I was always confused by the dizzying array of perfume options, put off by the price, and most importantly I never much liked how they smelled. In fact until recently I think the only time I wore perfume in the last 15 years was on my wedding day in 2001. Still I liked the idea of perfume:
It certainly seemed an important part of vintage beauty rituals which is why I was intrigued when my favorite cosmetics company Besame (I've written about their lipsticks here, and here, and here) came up with their Decades of Fragrance Collection.
At last this was perfume I could understand, aimed at the vintage fanatic, each perfume is meant to capture the essence of a different decade. As a vintage lover who likes to flit from one decade to the next this really appealed to me, I liked the idea of changing my perfume to match the decade of my outfit. Also while the perfume is definitely not cheap, each rollerball costs $25.00, it is more economical then many department store perfumes I have seen. I decided to take the perfume plunge and try fragrance representing my three favorite decades: the 1920s, 1930s, and 1950s.
The 1920s perfume is described as having notes of mandarin, jasmine, and cocoa (as well as a bunch of other stuff). I have no clue what notes are, but this one smelled quite good to me. I did feel it smelled a bit cocoa-ey and fruity and I could see it in on the neck of a flapper in a jazzy speakeasy, which of course is the idea. I definitely like wearing it with my few 20s outfits, even if no one else knows it is there, it seems to fade quickly on me, I do.
The 30s perfume is, to my nose at least, stronger smelling then the 1920s one. It is described as embodying Marlene Dietrich, cigarettes and seduction, which even if it isn't my look has a definite appeal.
Some of the notes are mandarin, tobacco, and vanilla, and I do notice a subtley smokey aspect in this one. It's a bit darker then the others, which is appropriate for a dark and troubled decade in history. The 1930s are the decade that first got me into vintage and I have lots of 30s outfits and I do like wearing this fragrance with them, it's currently the lowest of my three vials which shows how much I wear it! It adds the perfect touch to a 30s look and it seems to last on my a bit longer on me then the others.
The last fragrance I tried was the 1950s once.
The 50s are, tied with the 1930s, my favorite decade. 1950s, as well as 30s, looks make up the majority of my wardrobe, and I would say my day to day look is usually somewhat 1950s.

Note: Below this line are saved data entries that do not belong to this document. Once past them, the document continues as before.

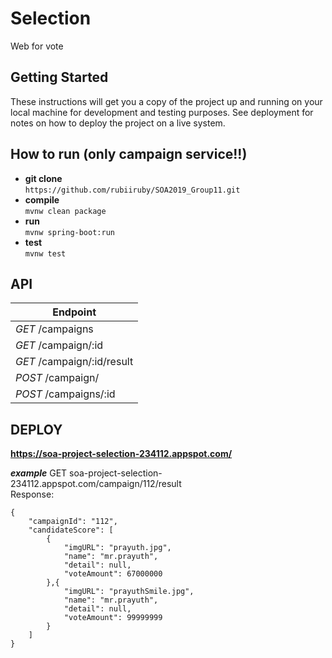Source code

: # Selection 

Web for vote

## Getting Started

These instructions will get you a copy of the project up and running on your local machine for development and testing purposes. See deployment for notes on how to deploy the project on a live system.

## **How to run**  (only campaign service!!)

 - **git clone**<br>
 `https://github.com/rubiiruby/SOA2019_Group11.git`
 - **compile**<br>
 `mvnw clean package`
 - **run**<br>
 `mvnw spring-boot:run`
 - **test**<br>
 `mvnw test`

## **API**
| Endpoint | 
|--|
| *GET*    /campaigns |
| *GET*    /campaign/:id |
| *GET*    /campaign/:id/result | 
| *POST*   /campaign/|
| *POST*   /campaigns/:id|


## **DEPLOY**

**https://soa-project-selection-234112.appspot.com/**

***example***
GET soa-project-selection-234112.appspot.com/campaign/112/result <br>
Response:

    {
        "campaignId": "112",
        "candidateScore": [
            {
                "imgURL": "prayuth.jpg",
                "name": "mr.prayuth",
                "detail": null,
                "voteAmount": 67000000
            },{
                "imgURL": "prayuthSmile.jpg",
                "name": "mr.prayuth",
                "detail": null,
                "voteAmount": 99999999
            }
        ]
    }

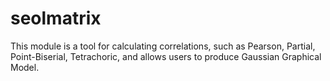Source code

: # seolmatrix

This module is a tool for calculating correlations, such as Pearson, Partial, Point-Biserial, Tetrachoric, and allows users to produce Gaussian Graphical Model.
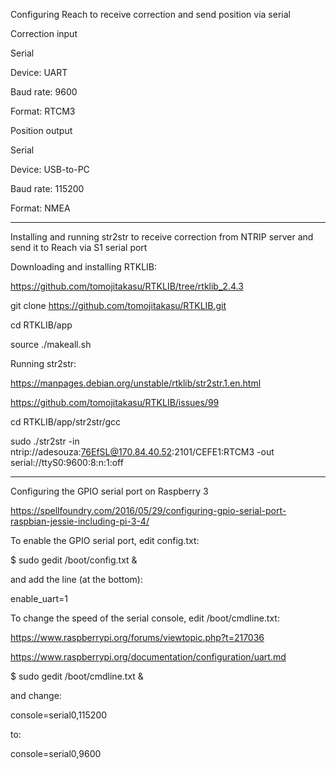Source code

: Configuring Reach to receive correction and send position via serial

Correction input

Serial

Device: UART

Baud rate: 9600

Format: RTCM3

Position output

Serial

Device: USB-to-PC

Baud rate: 115200

Format: NMEA

---------------------------------------------------
Installing and running str2str to receive correction from NTRIP server and send it to Reach via S1 serial port

Downloading and installing RTKLIB:

https://github.com/tomojitakasu/RTKLIB/tree/rtklib_2.4.3

git clone https://github.com/tomojitakasu/RTKLIB.git

cd RTKLIB/app

source ./makeall.sh

Running str2str:

https://manpages.debian.org/unstable/rtklib/str2str.1.en.html

https://github.com/tomojitakasu/RTKLIB/issues/99

cd RTKLIB/app/str2str/gcc

sudo ./str2str -in ntrip://adesouza:76EfSL@170.84.40.52:2101/CEFE1:RTCM3 -out serial://ttyS0:9600:8:n:1:off

---------------------------------------------------
Configuring the GPIO serial port on Raspberry 3 

https://spellfoundry.com/2016/05/29/configuring-gpio-serial-port-raspbian-jessie-including-pi-3-4/

To enable the GPIO serial port, edit config.txt:

$ sudo gedit /boot/config.txt &

and add the line (at the bottom):

enable_uart=1

To change the speed of the serial console, edit /boot/cmdline.txt:

https://www.raspberrypi.org/forums/viewtopic.php?t=217036

https://www.raspberrypi.org/documentation/configuration/uart.md

$ sudo gedit /boot/cmdline.txt &

and change:

console=serial0,115200

to:

console=serial0,9600
	

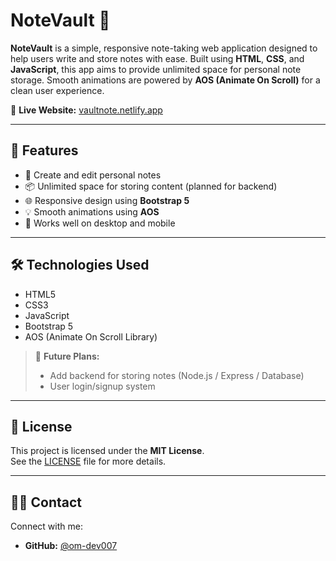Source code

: # NoteVault 📝

**NoteVault** is a simple, responsive note-taking web application designed to help users write and store notes with ease. Built using **HTML**, **CSS**, and **JavaScript**, this app aims to provide unlimited space for personal note storage. Smooth animations are powered by **AOS (Animate On Scroll)** for a clean user experience.

🔗 **Live Website:** [vaultnote.netlify.app](https://vaultnote.netlify.app)

---

## 🚀 Features

- 📝 Create and edit personal notes  
- 📦 Unlimited space for storing content (planned for backend)  
- 🌐 Responsive design using **Bootstrap 5**  
- 💡 Smooth animations using **AOS**  
- 📱 Works well on desktop and mobile  

---

## 🛠️ Technologies Used

- HTML5  
- CSS3  
- JavaScript  
- Bootstrap 5  
- AOS (Animate On Scroll Library)

> 🧠 **Future Plans:**  
> - Add backend for storing notes (Node.js / Express / Database)  
> - User login/signup system  

---

## 📃 License

This project is licensed under the **MIT License**.  
See the [LICENSE](./LICENSE) file for more details.

---

## 🙋‍♂️ Contact

Connect with me:

- **GitHub:** [@om-dev007](https://github.com/om-dev007)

The 1950s fragrance is described as evoking Billie Holliday
who I adore (after all what other Diva would let her dog chew on her shoes),
with a floweryy scent of gardenia and frescia. I find this to be the prettiest smelling scent straight out of the bottle. It smells powdery and like flowers and make up in a good way. Picture the most glamorous make up table you can imagine:
Sadly it fades a little quickly on me, so I need to reapply it multiple times if I want the scent to last all day. Still I wear it quite a lot, and its a bit of mystery to me why there seems to be more of this one then the 1930s one in the bottle because I really think I wear this one more. It adds just the right sweet scent to my 1950s style dresses and jeans.
Since each Besame fragrance retails for $25 dollars I was able to get three for about the price of one department store fragrance, and they all smell, at least to me, infinitely better then any of the better known perfumes I have sampled.
My only complaint is they seem to fade quickly, but that may just be my body chemistry, perhaps I reject perfume? I haven't read any comments on the Besame website from anyone else saying the fragrances fade quickly. It is also somewhat mitigated by the fact that they come in a rollerball:
and thus are easy to carry with you and reapply. Overall I am very happy I purchased these fragrances and I am calling this post Besame Decades of Fragrance part 1 because I hope to try the other scents 1910, 1940, and 1960 soon!